- Exercise details
Give the number of lines in the entries below that contain "pretrained". Write nothing besides it.

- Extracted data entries
BEGIN
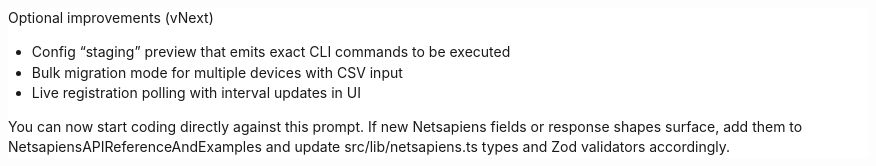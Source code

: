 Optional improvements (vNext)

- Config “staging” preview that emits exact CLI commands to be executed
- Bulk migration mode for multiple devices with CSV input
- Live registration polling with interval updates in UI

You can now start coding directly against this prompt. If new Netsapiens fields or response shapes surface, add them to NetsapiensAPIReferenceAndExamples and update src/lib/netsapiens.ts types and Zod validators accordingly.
END
BEGIN
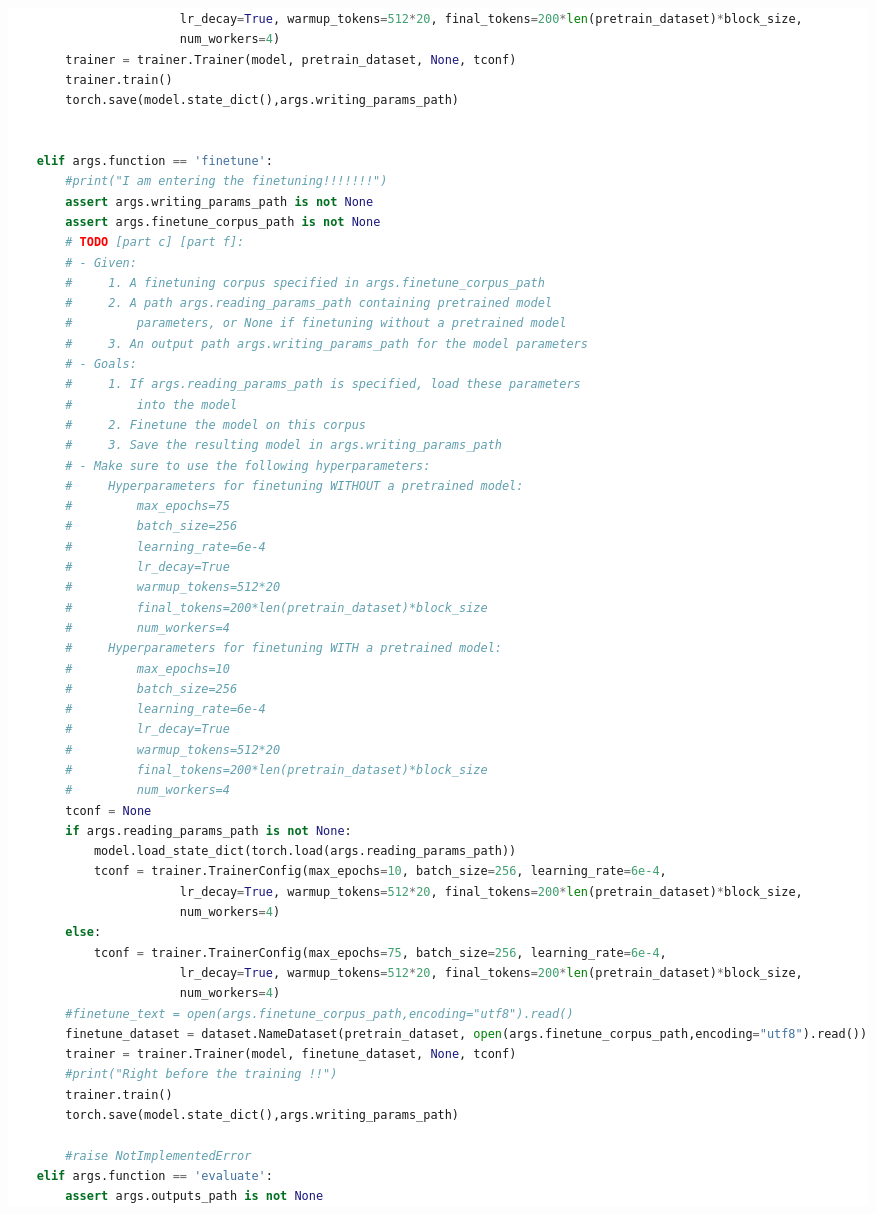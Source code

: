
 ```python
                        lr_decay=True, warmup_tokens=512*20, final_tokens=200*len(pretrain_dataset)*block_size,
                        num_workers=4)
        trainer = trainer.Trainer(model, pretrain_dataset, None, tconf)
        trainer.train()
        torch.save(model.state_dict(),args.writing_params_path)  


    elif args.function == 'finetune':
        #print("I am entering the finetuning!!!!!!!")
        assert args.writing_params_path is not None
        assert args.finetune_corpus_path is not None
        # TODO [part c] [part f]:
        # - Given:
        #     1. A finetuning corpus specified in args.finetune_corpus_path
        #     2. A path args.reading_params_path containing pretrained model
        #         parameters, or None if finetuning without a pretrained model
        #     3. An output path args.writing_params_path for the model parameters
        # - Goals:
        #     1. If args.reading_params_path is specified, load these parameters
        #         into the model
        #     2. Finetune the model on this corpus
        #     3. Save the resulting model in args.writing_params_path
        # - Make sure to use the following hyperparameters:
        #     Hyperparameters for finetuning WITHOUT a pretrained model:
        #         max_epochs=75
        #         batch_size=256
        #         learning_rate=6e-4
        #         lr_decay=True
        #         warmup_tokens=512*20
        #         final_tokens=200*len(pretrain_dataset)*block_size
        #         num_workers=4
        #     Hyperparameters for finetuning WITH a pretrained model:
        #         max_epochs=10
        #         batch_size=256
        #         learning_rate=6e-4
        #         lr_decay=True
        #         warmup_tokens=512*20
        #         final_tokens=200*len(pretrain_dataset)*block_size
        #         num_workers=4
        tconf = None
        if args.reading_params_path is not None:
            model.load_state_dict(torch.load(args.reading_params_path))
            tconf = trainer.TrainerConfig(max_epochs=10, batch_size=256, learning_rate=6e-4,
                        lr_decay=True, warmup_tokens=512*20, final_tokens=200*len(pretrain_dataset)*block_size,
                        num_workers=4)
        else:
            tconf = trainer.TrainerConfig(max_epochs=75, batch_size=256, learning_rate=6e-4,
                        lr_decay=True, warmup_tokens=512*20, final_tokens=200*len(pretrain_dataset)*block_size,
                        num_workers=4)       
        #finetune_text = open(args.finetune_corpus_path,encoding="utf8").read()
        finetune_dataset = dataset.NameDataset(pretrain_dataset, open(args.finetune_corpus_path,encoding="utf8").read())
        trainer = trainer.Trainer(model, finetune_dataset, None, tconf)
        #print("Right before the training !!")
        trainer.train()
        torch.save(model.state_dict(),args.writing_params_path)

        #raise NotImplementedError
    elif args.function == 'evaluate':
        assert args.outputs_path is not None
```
END
BEGIN
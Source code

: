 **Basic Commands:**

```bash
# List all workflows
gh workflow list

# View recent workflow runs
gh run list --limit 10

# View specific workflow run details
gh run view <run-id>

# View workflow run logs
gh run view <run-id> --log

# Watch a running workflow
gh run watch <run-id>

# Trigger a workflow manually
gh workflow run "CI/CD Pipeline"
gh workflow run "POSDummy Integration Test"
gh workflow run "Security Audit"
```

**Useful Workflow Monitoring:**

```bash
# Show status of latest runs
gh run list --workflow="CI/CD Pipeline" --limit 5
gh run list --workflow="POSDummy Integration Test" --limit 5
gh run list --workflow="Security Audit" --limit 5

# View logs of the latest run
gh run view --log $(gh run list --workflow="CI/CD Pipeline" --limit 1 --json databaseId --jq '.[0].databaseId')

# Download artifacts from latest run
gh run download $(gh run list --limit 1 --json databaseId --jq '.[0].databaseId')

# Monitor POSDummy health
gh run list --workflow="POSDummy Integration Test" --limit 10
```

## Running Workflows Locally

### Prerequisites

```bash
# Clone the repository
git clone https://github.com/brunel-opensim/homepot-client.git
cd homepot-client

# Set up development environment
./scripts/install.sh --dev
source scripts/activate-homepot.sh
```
END
- Response box
4